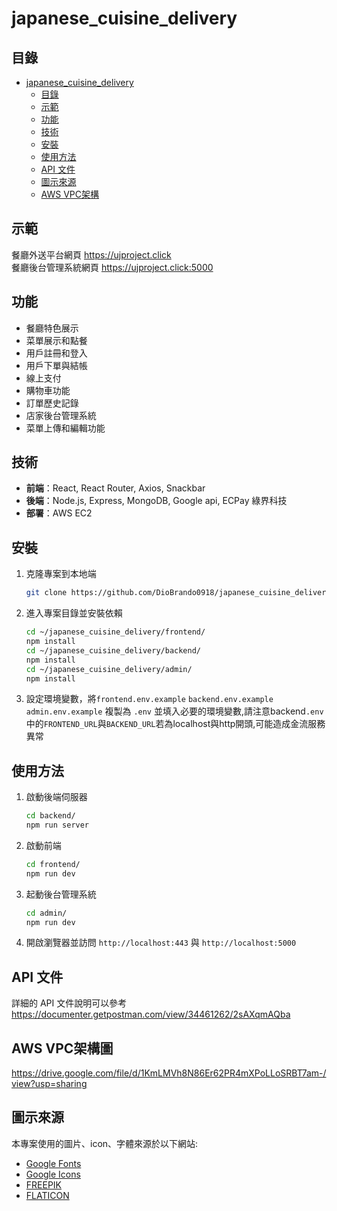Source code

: # japanese_cuisine_delivery

## 目錄

- [japanese_cuisine_delivery](#japanese_cuisine_delivery)
    - [目錄](#目錄)
    - [示範](#示範)
    - [功能](#功能)
    - [技術](#技術)
    - [安裝](#安裝)
    - [使用方法](#使用方法)
    - [API 文件](#API-文件)
    - [圖示來源](#圖示來源)
    - [AWS VPC架構](#AWS-VPC架構)

## 示範

餐廳外送平台網頁 https://ujproject.click  
餐廳後台管理系統網頁 https://ujproject.click:5000

## 功能

- 餐廳特色展示
- 菜單展示和點餐
- 用戶註冊和登入
- 用戶下單與結帳
- 線上支付
- 購物車功能
- 訂單歷史記錄
- 店家後台管理系統
- 菜單上傳和編輯功能

## 技術

- **前端**：React, React Router, Axios, Snackbar
- **後端**：Node.js, Express, MongoDB, Google api, ECPay 綠界科技
- **部署**：AWS EC2

## 安裝

1. 克隆專案到本地端
    ```bash
    git clone https://github.com/DioBrando0918/japanese_cuisine_delivery.git
    ```
2. 進入專案目錄並安裝依賴
    ```bash
    cd ~/japanese_cuisine_delivery/frontend/
    npm install
    cd ~/japanese_cuisine_delivery/backend/
    npm install  
    cd ~/japanese_cuisine_delivery/admin/
    npm install
    ```
3. 設定環境變數，將`frontend.env.example` `backend.env.example` `admin.env.example` 複製為 `.env` 並填入必要的環境變數,請注意backend`.env`中的`FRONTEND_URL`與`BACKEND_URL`若為localhost與http開頭,可能造成金流服務異常
    

## 使用方法

1. 啟動後端伺服器
    ```bash
    cd backend/
    npm run server
    ```
2. 啟動前端
    ```bash
    cd frontend/
    npm run dev
    ```
3. 起動後台管理系統
    ```bash
    cd admin/
    npm run dev
    ```
4. 開啟瀏覽器並訪問 `http://localhost:443` 與 `http://localhost:5000`

## API 文件

詳細的 API 文件說明可以參考 https://documenter.getpostman.com/view/34461262/2sAXqmAQba

## AWS VPC架構圖
https://drive.google.com/file/d/1KmLMVh8N86Er62PR4mXPoLLoSRBT7am-/view?usp=sharing

## 圖示來源
本專案使用的圖片、icon、字體來源於以下網站:
- [Google Fonts](https://fonts.google.com/)
- [Google Icons](https://fonts.google.com/icons)
- [FREEPIK](https://www.freepik.com/)
- [FLATICON](https://www.flaticon.com/)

=-=-=

● What is expected:
In case the records contain pictures, keep those out and repeat the rest exactly.

● Output below:
Source code

: # japanese_cuisine_delivery

## 目錄

- [japanese_cuisine_delivery](#japanese_cuisine_delivery)
    - [目錄](#目錄)
    - [示範](#示範)
    - [功能](#功能)
    - [技術](#技術)
    - [安裝](#安裝)
    - [使用方法](#使用方法)
    - [API 文件](#API-文件)
    - [圖示來源](#圖示來源)
    - [AWS VPC架構](#AWS-VPC架構)

## 示範

餐廳外送平台網頁 https://ujproject.click  
餐廳後台管理系統網頁 https://ujproject.click:5000

## 功能

- 餐廳特色展示
- 菜單展示和點餐
- 用戶註冊和登入
- 用戶下單與結帳
- 線上支付
- 購物車功能
- 訂單歷史記錄
- 店家後台管理系統
- 菜單上傳和編輯功能

## 技術

- **前端**：React, React Router, Axios, Snackbar
- **後端**：Node.js, Express, MongoDB, Google api, ECPay 綠界科技
- **部署**：AWS EC2

## 安裝

1. 克隆專案到本地端
    ```bash
    git clone https://github.com/DioBrando0918/japanese_cuisine_delivery.git
    ```
2. 進入專案目錄並安裝依賴
    ```bash
    cd ~/japanese_cuisine_delivery/frontend/
    npm install
    cd ~/japanese_cuisine_delivery/backend/
    npm install  
    cd ~/japanese_cuisine_delivery/admin/
    npm install
    ```
3. 設定環境變數，將`frontend.env.example` `backend.env.example` `admin.env.example` 複製為 `.env` 並填入必要的環境變數,請注意backend`.env`中的`FRONTEND_URL`與`BACKEND_URL`若為localhost與http開頭,可能造成金流服務異常
    

## 使用方法

1. 啟動後端伺服器
    ```bash
    cd backend/
    npm run server
    ```
2. 啟動前端
    ```bash
    cd frontend/
    npm run dev
    ```
3. 起動後台管理系統
    ```bash
    cd admin/
    npm run dev
    ```
4. 開啟瀏覽器並訪問 `http://localhost:443` 與 `http://localhost:5000`

## API 文件

詳細的 API 文件說明可以參考 https://documenter.getpostman.com/view/34461262/2sAXqmAQba

## AWS VPC架構圖
https://drive.google.com/file/d/1KmLMVh8N86Er62PR4mXPoLLoSRBT7am-/view?usp=sharing

## 圖示來源
本專案使用的圖片、icon、字體來源於以下網站:
- [Google Fonts](https://fonts.google.com/)
- [Google Icons](https://fonts.google.com/icons)
- [FREEPIK](https://www.freepik.com/)
- [FLATICON](https://www.flaticon.com/)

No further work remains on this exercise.